The corporate watchdog has called on issuers of Initial Public Offerings to do better due diligence on the accuracy of prospectuses
The corporate regulator has scolded IPO issuers and their advisers for low quality due diligence of documents which it says results in defective disclosure.
Between November 2014 and January 2016, the Australian Securities & Investments Commission (ASIC) conducted reviews of the due diligence practices of 12 IPO issuers, ranging across small, mid-sized and larger offers and a sample of offers from emerging market issuers.
ASIC says its review – outlined in ‘REP 484’ – focused on the practices and processes adopted by issuers in producing a prospectus with the IPO.
“Due diligence is not a process prescribed in the Corporations Act 2001 (Corporations Act),” REP 484 states. “Rather, it has emerged as a market practice to ensure that the prospectus is accurate and complete.”
ASIC Commissioner John Price said the purpose of the review was to observe market practices. He said due diligence mitigated the risk of future liability from a poor-quality prospectus. Due diligence also ensured the prospectus was not misleading and included all information necessary to make an informed investment decision.
“There are clear benefits in conducting a thorough due diligence process and significant consequences for poor quality due diligence,” Price said.
The report makes it clear that while company directors have to stand by the accuracy of a prospectus in an IPO, their legal advisers must support the due diligence. “It is important for these parties to engage in a robust and thorough due diligence process supported by their advisers to satisfy themselves that this information is not defective.”
ASIC’s review concluded that the issuers who demonstrated poor due diligence practices produced prospectuses with defective disclosure, “such as misleading and deceptive statements with no reasonable basis.
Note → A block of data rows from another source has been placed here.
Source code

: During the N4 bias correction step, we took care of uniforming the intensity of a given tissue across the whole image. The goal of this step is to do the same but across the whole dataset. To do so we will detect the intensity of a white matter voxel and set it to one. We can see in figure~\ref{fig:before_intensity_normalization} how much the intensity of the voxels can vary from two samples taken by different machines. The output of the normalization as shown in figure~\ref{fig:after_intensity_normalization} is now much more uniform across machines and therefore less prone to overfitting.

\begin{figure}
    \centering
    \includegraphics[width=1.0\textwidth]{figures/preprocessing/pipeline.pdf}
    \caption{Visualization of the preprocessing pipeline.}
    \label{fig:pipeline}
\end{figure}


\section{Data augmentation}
These prospectuses also omitted material information that would have been included had the issuer conducted all reasonable investigations.”
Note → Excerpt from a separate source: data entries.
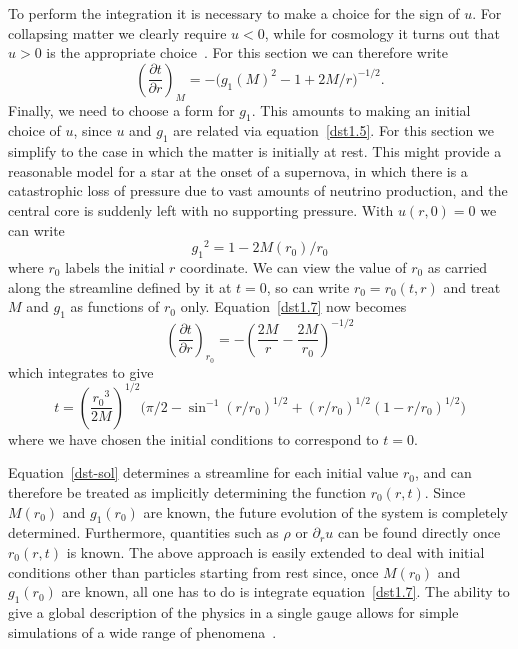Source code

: \documentclass[a4paper]{article}
\numberwithin{equation}{section}
\newcommand{\dr}{\partial_r}
\newcommand{\deriv}[2]{\frac{\partial #1}{\partial #2}}
\begin{document}
To perform the integration it is necessary to make a choice for the
sign of $u$.  For collapsing matter we clearly require $u<0$, while
for cosmology it turns out that $u>0$ is the appropriate
choice~\cite{DDGHL-I}.  For this section we can therefore write
%
\begin{equation}
\left( \deriv{t}{r} \right)_{\!M} = -\bigl( g_1(M)^2 - 1 + 2M/r
\bigr)^{-1/2}.
\label{dst1.7} 
\end{equation}
%
Finally, we need to choose a form for $g_1$.  This amounts to making
an initial choice of $u$, since $u$ and $g_1$ are related via
equation~\eqref{dst1.5}.  For this section we simplify to the case in
which the matter is initially at rest.  This might provide a
reasonable model for a star at the onset of a supernova, in which
there is a catastrophic loss of pressure due to vast amounts of
neutrino production, and the central core is suddenly left with no
supporting pressure.  With $u(r,0)=0$ we can write
%
\begin{equation}
{g_1}^2 = 1 - 2M(r_0)/r_0
\end{equation} 
%
where $r_0$ labels the initial $r$ coordinate.  We can view the value
of $r_0$ as carried along the streamline defined by it at $t=0$, so
can write $r_0=r_0(t,r)$ and treat $M$ and $g_1$ as functions of $r_0$
only.  Equation~\eqref{dst1.7} now becomes
%
\begin{equation}
\left( \deriv{t}{r} \right)_{\!r_0} = -\left( \frac{2M}{r} -
\frac{2M}{r_0} \right)^{-1/2}
\end{equation}
%
which integrates to give
%
\begin{equation}
t = \left( \frac{{r_0}^3}{2M} \right)^{1/2} \bigl( \pi/2 -
\sin^{-1}(r/r_0)^{1/2} + (r/r_0)^{1/2} (1-r/r_0)^{1/2} \bigr)
\label{dst-sol}
\end{equation}
%
where we have chosen the initial conditions to correspond to $t=0$.


Equation~\eqref{dst-sol} determines a streamline for each initial value
$r_0$, and can therefore be treated as implicitly determining the
function $r_0(r,t)$.  Since $M(r_0)$ and $g_1(r_0)$ are known, the
future evolution of the system is completely determined.  Furthermore,
quantities such as $\rho$ or $\dr u$ can be found directly once
$r_0(r,t)$ is known.  The above approach is easily extended to deal
with initial conditions other than particles starting from rest
since, once $M(r_0)$ and $g_1(r_0)$ are known, all one has to do is
integrate equation~\eqref{dst1.7}.  The ability to give a global
description of the physics in a single gauge allows for simple
simulations of a wide range of phenomena~\cite{DDGHL-I}.
\end{document}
Even in instances where a number of due diligence processes had been adopted and followed, ASIC observed a number of issuers using a ‘box ticking’ approach to the due diligence rather than focusing on the disclosure in the prospectus.
The key observations of REP 484 include not only that poor due diligence practices often produced prospectuses with defective disclosure, but that low-cost due diligence may often lead to delays, further work and ultimately be more costly to an issuer.